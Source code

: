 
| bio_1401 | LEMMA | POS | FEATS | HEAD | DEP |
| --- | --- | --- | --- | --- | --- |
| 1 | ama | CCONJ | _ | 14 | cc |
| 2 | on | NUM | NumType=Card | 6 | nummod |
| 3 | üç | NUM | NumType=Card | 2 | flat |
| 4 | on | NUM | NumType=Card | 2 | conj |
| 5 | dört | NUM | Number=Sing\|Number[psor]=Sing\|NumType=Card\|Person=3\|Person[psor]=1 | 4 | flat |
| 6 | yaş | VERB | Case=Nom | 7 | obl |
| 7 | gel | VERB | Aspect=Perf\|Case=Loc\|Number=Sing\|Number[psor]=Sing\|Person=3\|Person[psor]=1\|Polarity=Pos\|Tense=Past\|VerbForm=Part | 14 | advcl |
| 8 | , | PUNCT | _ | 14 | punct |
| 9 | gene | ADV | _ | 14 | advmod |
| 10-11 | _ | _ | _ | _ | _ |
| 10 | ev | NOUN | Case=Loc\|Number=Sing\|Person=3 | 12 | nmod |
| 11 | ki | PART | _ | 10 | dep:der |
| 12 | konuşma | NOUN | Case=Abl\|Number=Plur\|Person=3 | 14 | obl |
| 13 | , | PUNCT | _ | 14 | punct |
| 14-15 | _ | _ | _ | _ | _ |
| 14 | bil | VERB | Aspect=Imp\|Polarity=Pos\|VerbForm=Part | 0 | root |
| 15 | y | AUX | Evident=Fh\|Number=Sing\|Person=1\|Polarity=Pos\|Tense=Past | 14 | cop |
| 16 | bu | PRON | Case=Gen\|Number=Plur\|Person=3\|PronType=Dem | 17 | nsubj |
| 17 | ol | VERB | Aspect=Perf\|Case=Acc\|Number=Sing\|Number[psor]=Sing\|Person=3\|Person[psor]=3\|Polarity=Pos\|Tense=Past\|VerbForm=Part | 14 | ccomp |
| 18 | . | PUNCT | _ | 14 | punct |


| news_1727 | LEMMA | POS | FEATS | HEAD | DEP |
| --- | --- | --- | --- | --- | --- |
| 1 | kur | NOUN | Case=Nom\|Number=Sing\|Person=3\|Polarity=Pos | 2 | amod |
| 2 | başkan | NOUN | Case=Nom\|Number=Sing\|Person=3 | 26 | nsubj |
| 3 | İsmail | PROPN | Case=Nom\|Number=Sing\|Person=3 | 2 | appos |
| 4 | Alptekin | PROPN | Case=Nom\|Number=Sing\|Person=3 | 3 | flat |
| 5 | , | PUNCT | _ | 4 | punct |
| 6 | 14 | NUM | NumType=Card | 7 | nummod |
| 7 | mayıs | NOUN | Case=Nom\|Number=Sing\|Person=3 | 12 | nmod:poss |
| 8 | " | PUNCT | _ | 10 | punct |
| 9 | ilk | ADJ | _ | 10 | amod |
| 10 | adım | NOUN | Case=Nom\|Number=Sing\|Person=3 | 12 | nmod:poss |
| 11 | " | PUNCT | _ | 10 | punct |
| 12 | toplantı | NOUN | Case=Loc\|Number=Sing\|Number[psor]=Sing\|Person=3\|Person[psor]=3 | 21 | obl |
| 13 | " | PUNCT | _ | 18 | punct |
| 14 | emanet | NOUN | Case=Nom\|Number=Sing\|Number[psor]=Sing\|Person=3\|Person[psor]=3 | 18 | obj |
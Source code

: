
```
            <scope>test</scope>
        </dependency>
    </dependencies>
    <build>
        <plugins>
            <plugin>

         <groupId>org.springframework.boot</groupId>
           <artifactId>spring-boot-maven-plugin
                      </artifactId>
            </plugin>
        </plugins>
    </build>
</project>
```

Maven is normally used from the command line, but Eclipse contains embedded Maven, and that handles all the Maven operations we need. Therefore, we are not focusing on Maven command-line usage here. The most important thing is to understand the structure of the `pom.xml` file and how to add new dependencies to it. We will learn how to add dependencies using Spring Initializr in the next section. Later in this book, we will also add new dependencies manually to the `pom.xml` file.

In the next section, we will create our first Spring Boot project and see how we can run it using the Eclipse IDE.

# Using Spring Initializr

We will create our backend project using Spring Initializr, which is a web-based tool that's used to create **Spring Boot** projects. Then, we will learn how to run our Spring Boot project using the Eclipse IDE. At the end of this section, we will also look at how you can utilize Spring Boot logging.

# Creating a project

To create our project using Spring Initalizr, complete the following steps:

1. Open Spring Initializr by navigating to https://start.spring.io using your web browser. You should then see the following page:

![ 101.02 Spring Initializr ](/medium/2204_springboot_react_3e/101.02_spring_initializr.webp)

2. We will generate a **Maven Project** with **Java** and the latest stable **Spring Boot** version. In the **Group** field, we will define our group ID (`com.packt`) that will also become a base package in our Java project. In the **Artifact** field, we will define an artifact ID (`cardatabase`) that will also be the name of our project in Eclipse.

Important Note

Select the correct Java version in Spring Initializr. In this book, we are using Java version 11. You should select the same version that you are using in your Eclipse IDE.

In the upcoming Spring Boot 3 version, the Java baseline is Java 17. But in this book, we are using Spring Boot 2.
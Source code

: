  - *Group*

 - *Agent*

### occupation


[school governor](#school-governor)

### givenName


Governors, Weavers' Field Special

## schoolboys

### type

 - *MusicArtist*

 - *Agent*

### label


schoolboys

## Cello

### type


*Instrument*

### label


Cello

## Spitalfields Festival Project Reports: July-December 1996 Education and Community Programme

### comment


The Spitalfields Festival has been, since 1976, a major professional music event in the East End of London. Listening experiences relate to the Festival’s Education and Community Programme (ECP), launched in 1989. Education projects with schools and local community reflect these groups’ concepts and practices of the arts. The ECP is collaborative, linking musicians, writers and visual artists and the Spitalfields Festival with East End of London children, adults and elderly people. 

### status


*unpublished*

__Task goal__: Every line that includes "Aspect" must be copied from the material above.

__Written solution__:
| 7 | gel | VERB | Aspect=Perf\|Case=Loc\|Number=Sing\|Number[psor]=Sing\|Person=3\|Person[psor]=1\|Polarity=Pos\|Tense=Past\|VerbForm=Part | 14 | advcl |
| 14 | bil | VERB | Aspect=Imp\|Polarity=Pos\|VerbForm=Part | 0 | root |
| 17 | ol | VERB | Aspect=Perf\|Case=Acc\|Number=Sing\|Number[psor]=Sing\|Person=3\|Person[psor]=3\|Polarity=Pos\|Tense=Past\|VerbForm=Part | 14 | ccomp |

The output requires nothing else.